BEGIN The data

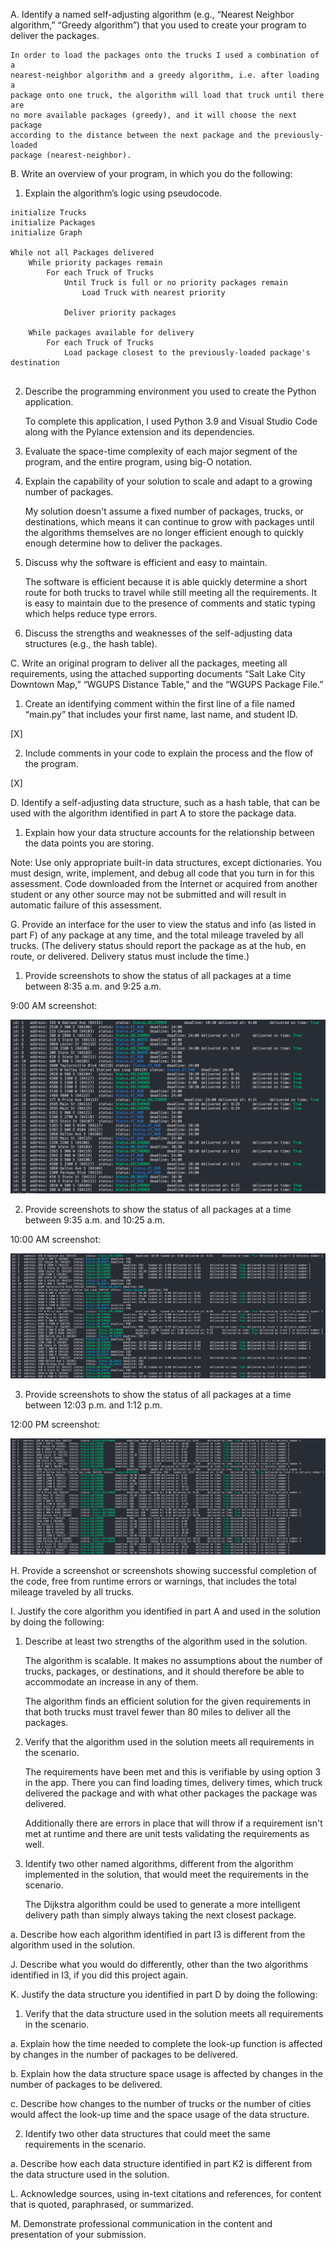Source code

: A. Identify a named self-adjusting algorithm (e.g., “Nearest Neighbor
algorithm,” “Greedy algorithm”) that you used to create your program to deliver
the packages.

    In order to load the packages onto the trucks I used a combination of a
    nearest-neighbor algorithm and a greedy algorithm, i.e. after loading a
    package onto one truck, the algorithm will load that truck until there are
    no more available packages (greedy), and it will choose the next package
    according to the distance between the next package and the previously-loaded
    package (nearest-neighbor).

B. Write an overview of your program, in which you do the following:

1.  Explain the algorithm’s logic using pseudocode.

```
initialize Trucks
initialize Packages
initialize Graph

While not all Packages delivered
    While priority packages remain
        For each Truck of Trucks
            Until Truck is full or no priority packages remain
                Load Truck with nearest priority

            Deliver priority packages

    While packages available for delivery
        For each Truck of Trucks
            Load package closest to the previously-loaded package's destination


```

2.  Describe the programming environment you used to create the Python
    application.

    To complete this application, I used Python 3.9 and Visual Studio Code along
    with the Pylance extension and its dependencies.

3.  Evaluate the space-time complexity of each major segment of the program, and
    the entire program, using big-O notation.

4.  Explain the capability of your solution to scale and adapt to a growing
    number of packages.

    My solution doesn't assume a fixed number of packages, trucks, or
    destinations, which means it can continue to grow with packages until the
    algorithms themselves are no longer efficient enough to quickly enough
    determine how to deliver the packages.

5.  Discuss why the software is efficient and easy to maintain.

    The software is efficient because it is able quickly determine a short route
    for both trucks to travel while still meeting all the requirements. It is
    easy to maintain due to the presence of comments and static typing which
    helps reduce type errors.

6.  Discuss the strengths and weaknesses of the self-adjusting data structures
    (e.g., the hash table).

C. Write an original program to deliver all the packages, meeting all
requirements, using the attached supporting documents “Salt Lake City Downtown
Map,” “WGUPS Distance Table,” and the “WGUPS Package File.”

1.  Create an identifying comment within the first line of a file named
    “main.py” that includes your first name, last name, and student ID.

[X]

2.  Include comments in your code to explain the process and the flow of the
    program.

[X]

D. Identify a self-adjusting data structure, such as a hash table, that can be
used with the algorithm identified in part A to store the package data.

1.  Explain how your data structure accounts for the relationship between the
    data points you are storing.

Note: Use only appropriate built-in data structures, except dictionaries. You
must design, write, implement, and debug all code that you turn in for this
assessment. Code downloaded from the Internet or acquired from another student
or any other source may not be submitted and will result in automatic failure of
this assessment.

G. Provide an interface for the user to view the status and info (as listed in
part F) of any package at any time, and the total mileage traveled by all
trucks. (The delivery status should report the package as at the hub, en route,
or delivered. Delivery status must include the time.)

1.  Provide screenshots to show the status of all packages at a time between
    8:35 a.m. and 9:25 a.m.

9:00 AM screenshot:

![](assets/9-00-status.png)

2.  Provide screenshots to show the status of all packages at a time between
    9:35 a.m. and 10:25 a.m.

10:00 AM screenshot:

![](assets/10-00-status.png)

3.  Provide screenshots to show the status of all packages at a time between
    12:03 p.m. and 1:12 p.m.

12:00 PM screenshot:

![](assets/12-00-status.png)

H. Provide a screenshot or screenshots showing successful completion of the
code, free from runtime errors or warnings, that includes the total mileage
traveled by all trucks.

I. Justify the core algorithm you identified in part A and used in the solution
by doing the following:

1.  Describe at least two strengths of the algorithm used in the solution.

    The algorithm is scalable. It makes no assumptions about the number of
    trucks, packages, or destinations, and it should therefore be able to
    accommodate an increase in any of them.

    The algorithm finds an efficient solution for the given requirements in that
    both trucks must travel fewer than 80 miles to deliver all the packages.

2.  Verify that the algorithm used in the solution meets all requirements in the
    scenario.

    The requirements have been met and this is verifiable by using option 3 in
    the app. There you can find loading times, delivery times, which truck
    delivered the package and with what other packages the package was
    delivered.

    Additionally there are errors in place that will throw if a requirement
    isn't met at runtime and there are unit tests validating the requirements as
    well.

3.  Identify two other named algorithms, different from the algorithm
    implemented in the solution, that would meet the requirements in the
    scenario.

    The Dijkstra algorithm could be used to generate a more intelligent delivery
    path than simply always taking the next closest package.

a. Describe how each algorithm identified in part I3 is different from the
algorithm used in the solution.

J. Describe what you would do differently, other than the two algorithms
identified in I3, if you did this project again.

K. Justify the data structure you identified in part D by doing the following:

1.  Verify that the data structure used in the solution meets all requirements
    in the scenario.

a. Explain how the time needed to complete the look-up function is affected by
changes in the number of packages to be delivered.

b. Explain how the data structure space usage is affected by changes in the
number of packages to be delivered.

c. Describe how changes to the number of trucks or the number of cities would
affect the look-up time and the space usage of the data structure.

2.  Identify two other data structures that could meet the same requirements in
    the scenario.

a. Describe how each data structure identified in part K2 is different from the
data structure used in the solution.

L. Acknowledge sources, using in-text citations and references, for content that
is quoted, paraphrased, or summarized.

M. Demonstrate professional communication in the content and presentation of
your submission.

END The data

**Work to complete**
Pull out each line of the records holding the string "loading".

**Result for this task**
    nearest-neighbor algorithm and a greedy algorithm, i.e. after loading a
    the app. There you can find loading times, delivery times, which truck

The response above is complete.